He was a hard worker but pleasant, too. His English wasn’t fluent but we had brief, friendly chats.
One night, he said to me, “You are so kind to me. I want you to know that in my own country, I used to be somebody.”
“I used to be somebody.” I understood what he was saying.
Have you ever been separated from the things that once defined you?
Maybe it was your career, your marriage, your appearance, or an ability you had but lost.
How lost did you feel?
How hard was it to meet new people and to answer the most basic questions like where do you live, or what do you do, or are you married?
There really is no way to understand the naked exposure of losing that which defines you until it happens. And then, even though you know in your mind that others have gone through it, still, you feel very alone.
Here in America, that janitor works three, sometimes four jobs. He wears coveralls and comes to work as everyone else is leaving. He mops floors, cleans toilets, and takes orders from a young man who could have been his grandson. People seldom speak to him except to point out a spot that he missed or to ask him if he’d mistakenly taken a member’s missing cell phone. Three times they ask him, just in case.
In his country, he was a professor at a university, head of department. He taught Psychology. He enjoyed his subject, his research, and his students but there were limitations on his life and certain dangers.
In this country, he is no one. But in this country, his children do not live in fear.
Sometimes, there are compelling reasons to leave what defines us behind.
Usually, it’s not a venture we take on willingly. There’s usually a trigger, an inciting incident, a personal tsunami that rolls in and when it rolls out, we are stripped of that which used to hide the naked truth of our unadorned selves.
Now, here we stand. Just a person. Without credentials or references or photo id’s. We simply are.
It doesn’t feel like enough.
Especially, when others are dressed so well in their degrees and designations, their designer clothes and deeds of ownership, their pedigrees and histories and accomplishments and their entourage ready to offer testimonials on their behalf
We think about how, in our old country, we used to be somebody. Now, we’re not.
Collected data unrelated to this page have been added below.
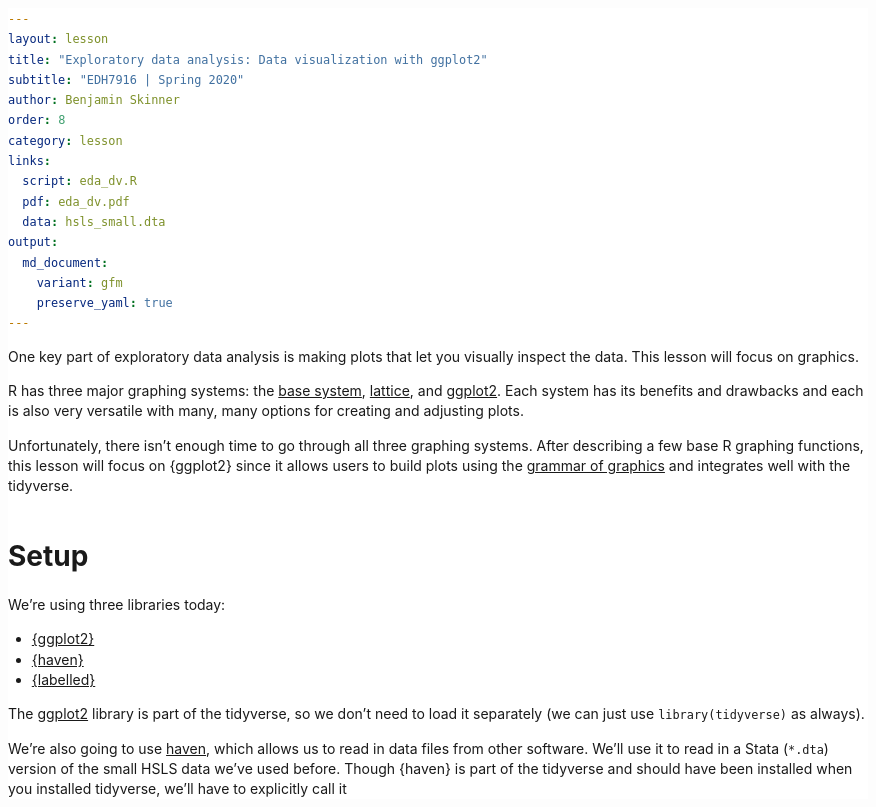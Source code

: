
```yaml
---
layout: lesson
title: "Exploratory data analysis: Data visualization with ggplot2"
subtitle: "EDH7916 | Spring 2020"
author: Benjamin Skinner
order: 8
category: lesson
links:
  script: eda_dv.R
  pdf: eda_dv.pdf
  data: hsls_small.dta
output:
  md_document:
    variant: gfm
    preserve_yaml: true
---
```


One key part of exploratory data analysis is making plots that let you
visually inspect the data. This lesson will focus on graphics.

R has three major graphing systems: the [base
system](https://stat.ethz.ch/R-manual/R-devel/library/graphics/html/00Index.html),
[lattice](http://lattice.r-forge.r-project.org), and
[ggplot2](http://ggplot2.tidyverse.org). Each system has its benefits
and drawbacks and each is also very versatile with many, many options
for creating and adjusting plots.

Unfortunately, there isn’t enough time to go through all three graphing
systems. After describing a few base R graphing functions, this lesson
will focus on {ggplot2} since it allows users to build plots using the
[grammar of graphics](http://vita.had.co.nz/papers/layered-grammar.html)
and integrates well with the tidyverse.

# Setup

We’re using three libraries today:

  - [{ggplot2}](http://ggplot2.tidyverse.org)
  - [{haven}](http://haven.tidyverse.org)
  - [{labelled}](https://CRAN.R-project.org/package=labelled)

The [ggplot2](http://ggplot2.tidyverse.org) library is part of the
tidyverse, so we don’t need to load it separately (we can just use
`library(tidyverse)` as always).

We’re also going to use [haven](http://haven.tidyverse.org), which
allows us to read in data files from other software. We’ll use it to
read in a Stata (`*.dta`) version of the small HSLS data we’ve used
before. Though {haven} is part of the tidyverse and should have been
installed when you installed tidyverse, we’ll have to explicitly call it
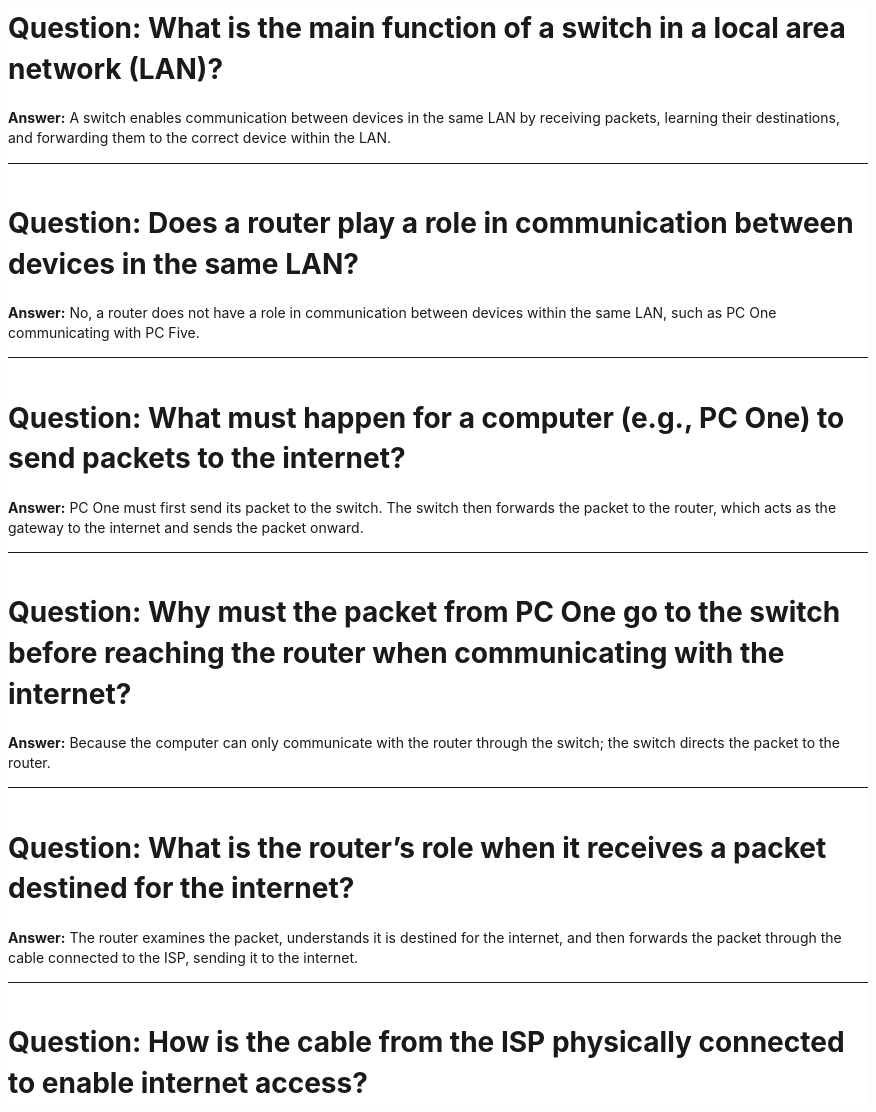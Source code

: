 # Question: What is the main function of a switch in a local area network (LAN)?

**Answer:**
A switch enables communication between devices in the same LAN by receiving packets, learning their destinations, and forwarding them to the correct device within the LAN.

---

# Question: Does a router play a role in communication between devices in the same LAN?

**Answer:**
No, a router does not have a role in communication between devices within the same LAN, such as PC One communicating with PC Five.

---

# Question: What must happen for a computer (e.g., PC One) to send packets to the internet?

**Answer:**
PC One must first send its packet to the switch. The switch then forwards the packet to the router, which acts as the gateway to the internet and sends the packet onward.

---

# Question: Why must the packet from PC One go to the switch before reaching the router when communicating with the internet?

**Answer:**
Because the computer can only communicate with the router through the switch; the switch directs the packet to the router.

---

# Question: What is the router’s role when it receives a packet destined for the internet?

**Answer:**
The router examines the packet, understands it is destined for the internet, and then forwards the packet through the cable connected to the ISP, sending it to the internet.

---

# Question: How is the cable from the ISP physically connected to enable internet access?
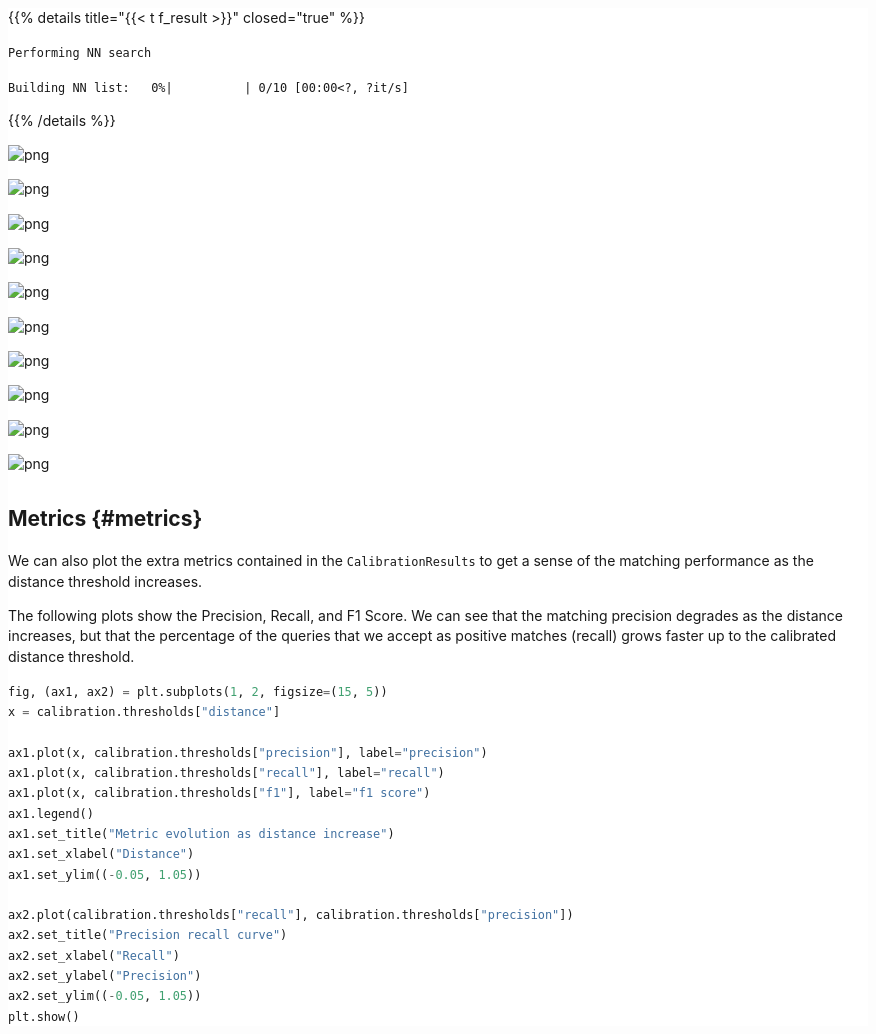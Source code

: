{{% details title="{{< t f_result >}}" closed="true" %}}

```plain
Performing NN search
```

```plain
Building NN list:   0%|          | 0/10 [00:00<?, ?it/s]
```

{{% /details %}}

![png](/images/examples/vision/metric_learning_tf_similarity/metric_learning_tf_similarity_17_2.png)

![png](/images/examples/vision/metric_learning_tf_similarity/metric_learning_tf_similarity_17_3.png)

![png](/images/examples/vision/metric_learning_tf_similarity/metric_learning_tf_similarity_17_4.png)

![png](/images/examples/vision/metric_learning_tf_similarity/metric_learning_tf_similarity_17_5.png)

![png](/images/examples/vision/metric_learning_tf_similarity/metric_learning_tf_similarity_17_6.png)

![png](/images/examples/vision/metric_learning_tf_similarity/metric_learning_tf_similarity_17_7.png)

![png](/images/examples/vision/metric_learning_tf_similarity/metric_learning_tf_similarity_17_8.png)

![png](/images/examples/vision/metric_learning_tf_similarity/metric_learning_tf_similarity_17_9.png)

![png](/images/examples/vision/metric_learning_tf_similarity/metric_learning_tf_similarity_17_10.png)

![png](/images/examples/vision/metric_learning_tf_similarity/metric_learning_tf_similarity_17_11.png)

## Metrics {#metrics}

We can also plot the extra metrics contained in the `CalibrationResults` to get a sense of the matching performance as the distance threshold increases.

The following plots show the Precision, Recall, and F1 Score. We can see that the matching precision degrades as the distance increases, but that the percentage of the queries that we accept as positive matches (recall) grows faster up to the calibrated distance threshold.

```python
fig, (ax1, ax2) = plt.subplots(1, 2, figsize=(15, 5))
x = calibration.thresholds["distance"]

ax1.plot(x, calibration.thresholds["precision"], label="precision")
ax1.plot(x, calibration.thresholds["recall"], label="recall")
ax1.plot(x, calibration.thresholds["f1"], label="f1 score")
ax1.legend()
ax1.set_title("Metric evolution as distance increase")
ax1.set_xlabel("Distance")
ax1.set_ylim((-0.05, 1.05))

ax2.plot(calibration.thresholds["recall"], calibration.thresholds["precision"])
ax2.set_title("Precision recall curve")
ax2.set_xlabel("Recall")
ax2.set_ylabel("Precision")
ax2.set_ylim((-0.05, 1.05))
plt.show()
```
Most of us only enter this condition when compelled by forces beyond our control. No one volunteers to be a refugee.
But Jesus willingly stripped off all that would identify Him as God, as Creator of the Universe, as THE WORD, and became a nobody, just a baby born to some poor couple on a busy night in the city.
When He stepped into our story, He came as no one, revealing His true self only to those who took the time to take a second look.
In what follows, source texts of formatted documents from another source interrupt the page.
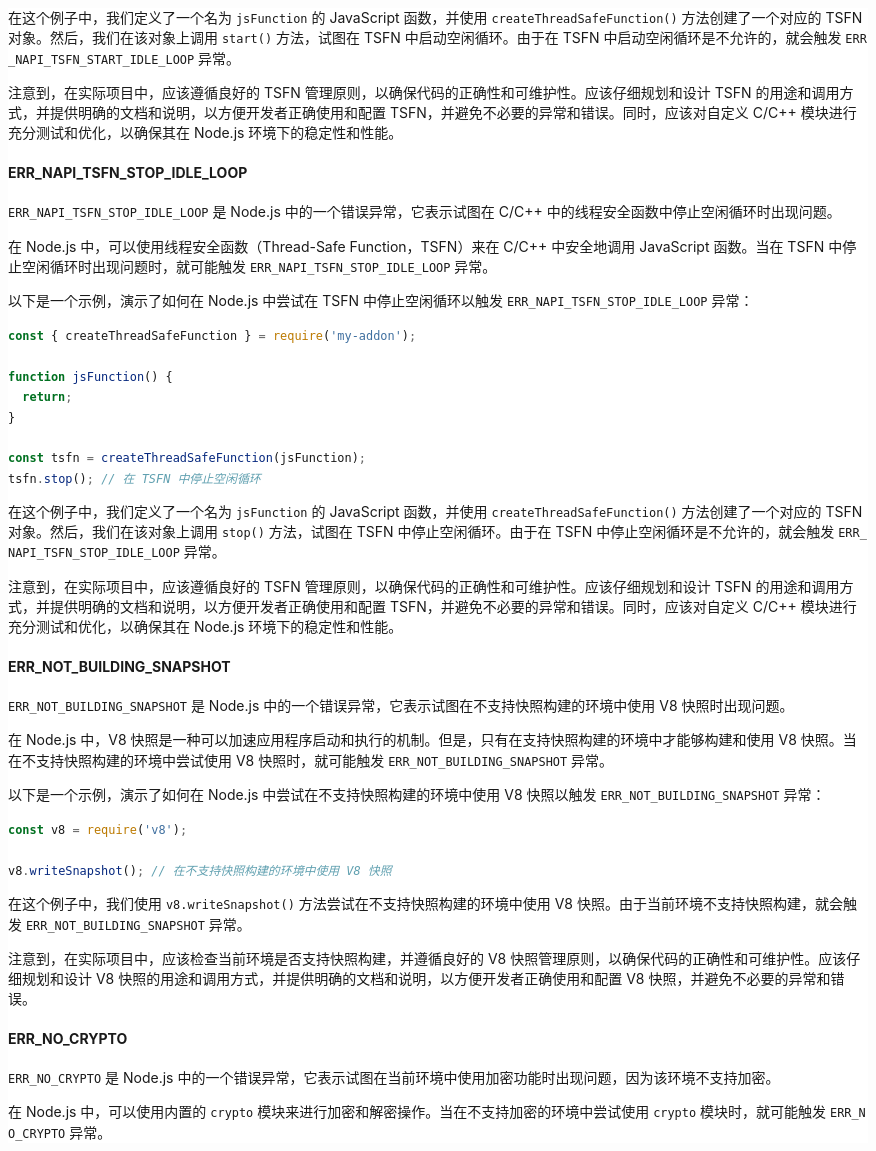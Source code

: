 在这个例子中，我们定义了一个名为 `jsFunction` 的 JavaScript 函数，并使用 `createThreadSafeFunction()` 方法创建了一个对应的 TSFN 对象。然后，我们在该对象上调用 `start()` 方法，试图在 TSFN 中启动空闲循环。由于在 TSFN 中启动空闲循环是不允许的，就会触发 `ERR_NAPI_TSFN_START_IDLE_LOOP` 异常。

注意到，在实际项目中，应该遵循良好的 TSFN 管理原则，以确保代码的正确性和可维护性。应该仔细规划和设计 TSFN 的用途和调用方式，并提供明确的文档和说明，以方便开发者正确使用和配置 TSFN，并避免不必要的异常和错误。同时，应该对自定义 C/C++ 模块进行充分测试和优化，以确保其在 Node.js 环境下的稳定性和性能。
#### ERR_NAPI_TSFN_STOP_IDLE_LOOP

`ERR_NAPI_TSFN_STOP_IDLE_LOOP` 是 Node.js 中的一个错误异常，它表示试图在 C/C++ 中的线程安全函数中停止空闲循环时出现问题。

在 Node.js 中，可以使用线程安全函数（Thread-Safe Function，TSFN）来在 C/C++ 中安全地调用 JavaScript 函数。当在 TSFN 中停止空闲循环时出现问题时，就可能触发 `ERR_NAPI_TSFN_STOP_IDLE_LOOP` 异常。

以下是一个示例，演示了如何在 Node.js 中尝试在 TSFN 中停止空闲循环以触发 `ERR_NAPI_TSFN_STOP_IDLE_LOOP` 异常：

```javascript
const { createThreadSafeFunction } = require('my-addon');

function jsFunction() {
  return;
}

const tsfn = createThreadSafeFunction(jsFunction);
tsfn.stop(); // 在 TSFN 中停止空闲循环
```

在这个例子中，我们定义了一个名为 `jsFunction` 的 JavaScript 函数，并使用 `createThreadSafeFunction()` 方法创建了一个对应的 TSFN 对象。然后，我们在该对象上调用 `stop()` 方法，试图在 TSFN 中停止空闲循环。由于在 TSFN 中停止空闲循环是不允许的，就会触发 `ERR_NAPI_TSFN_STOP_IDLE_LOOP` 异常。

注意到，在实际项目中，应该遵循良好的 TSFN 管理原则，以确保代码的正确性和可维护性。应该仔细规划和设计 TSFN 的用途和调用方式，并提供明确的文档和说明，以方便开发者正确使用和配置 TSFN，并避免不必要的异常和错误。同时，应该对自定义 C/C++ 模块进行充分测试和优化，以确保其在 Node.js 环境下的稳定性和性能。
#### ERR_NOT_BUILDING_SNAPSHOT

`ERR_NOT_BUILDING_SNAPSHOT` 是 Node.js 中的一个错误异常，它表示试图在不支持快照构建的环境中使用 V8 快照时出现问题。

在 Node.js 中，V8 快照是一种可以加速应用程序启动和执行的机制。但是，只有在支持快照构建的环境中才能够构建和使用 V8 快照。当在不支持快照构建的环境中尝试使用 V8 快照时，就可能触发 `ERR_NOT_BUILDING_SNAPSHOT` 异常。

以下是一个示例，演示了如何在 Node.js 中尝试在不支持快照构建的环境中使用 V8 快照以触发 `ERR_NOT_BUILDING_SNAPSHOT` 异常：

```javascript
const v8 = require('v8');

v8.writeSnapshot(); // 在不支持快照构建的环境中使用 V8 快照
```

在这个例子中，我们使用 `v8.writeSnapshot()` 方法尝试在不支持快照构建的环境中使用 V8 快照。由于当前环境不支持快照构建，就会触发 `ERR_NOT_BUILDING_SNAPSHOT` 异常。

注意到，在实际项目中，应该检查当前环境是否支持快照构建，并遵循良好的 V8 快照管理原则，以确保代码的正确性和可维护性。应该仔细规划和设计 V8 快照的用途和调用方式，并提供明确的文档和说明，以方便开发者正确使用和配置 V8 快照，并避免不必要的异常和错误。
#### ERR_NO_CRYPTO

`ERR_NO_CRYPTO` 是 Node.js 中的一个错误异常，它表示试图在当前环境中使用加密功能时出现问题，因为该环境不支持加密。

在 Node.js 中，可以使用内置的 `crypto` 模块来进行加密和解密操作。当在不支持加密的环境中尝试使用 `crypto` 模块时，就可能触发 `ERR_NO_CRYPTO` 异常。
The apostle John wrote one of the saddest passages of scripture in this: “The true light that gives light to everyone was coming into the world. He was in the world, and though the world was made through him, the world did not recognize him. He came to that which was his own, but his own did not receive him.” John 1:9-11
Have you ever experienced that? Rejection by those who used to call you their own? Refusal by those once close to you to even acknowledge you any longer?
Have you ever become nobody in front of everyone who once thought you were somebody?
Jesus did.
And like the night janitor where I work, He had a compelling reason for leaving everything that outwardly defined Him behind and outwardly becoming nothing – His love for and obedience to His Father who loved us so dearly, He sent His only son.
He wanted His children to live free from fear.
And so, He showed us that becoming nothing is not the worst thing that can happen to us. Giving up our identity, leaving our home, descending from the heights, this is nothing to fear.
Separation from the Father’s love – that is a fearful condition.
But because Jesus came, we never need to fear that again, if we receive Him.
To find our identity in the measures of this world is natural.
To find our identity in our relationship with Jesus Christ is to touch our eternal selves and to know the freedom of living indestructible lives.
The Conversation
“I used to be somebody”. Personally, I used to own two advertising agencies and write/direct TV commercials, etc. Now I am the 24/7 caregiver for my 43-year-old son. This blog was very encouraging to me!